_BRIEF_
Once the pictures have been excluded, set down each remaining entry word for word.

_DATA FOR THIS TASK_

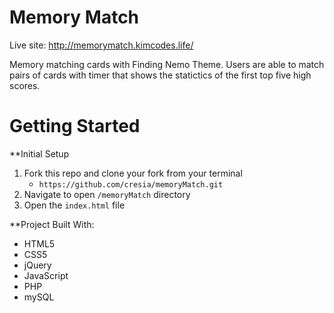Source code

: # Memory Match

Live site: http://memorymatch.kimcodes.life/

Memory matching cards with Finding Nemo Theme. Users are able to match pairs of cards with timer that shows the statictics of the first top five high scores. 

# Getting Started

**Initial Setup

1. Fork this repo and clone your fork from your terminal
    - `https://github.com/cresia/memoryMatch.git`
2. Navigate to open `/memoryMatch` directory
3. Open the `index.html` file

**Project Built With:

  - HTML5
  - CSS5
  - jQuery
  - JavaScript
  - PHP
  - mySQL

_ANSWER FOR THIS EXERCISE_
Source code

: # Memory Match

Live site: http://memorymatch.kimcodes.life/

Memory matching cards with Finding Nemo Theme. Users are able to match pairs of cards with timer that shows the statictics of the first top five high scores. 

# Getting Started

**Initial Setup

1. Fork this repo and clone your fork from your terminal
    - `https://github.com/cresia/memoryMatch.git`
2. Navigate to open `/memoryMatch` directory
3. Open the `index.html` file

**Project Built With:

  - HTML5
  - CSS5
  - jQuery
  - JavaScript
  - PHP
  - mySQL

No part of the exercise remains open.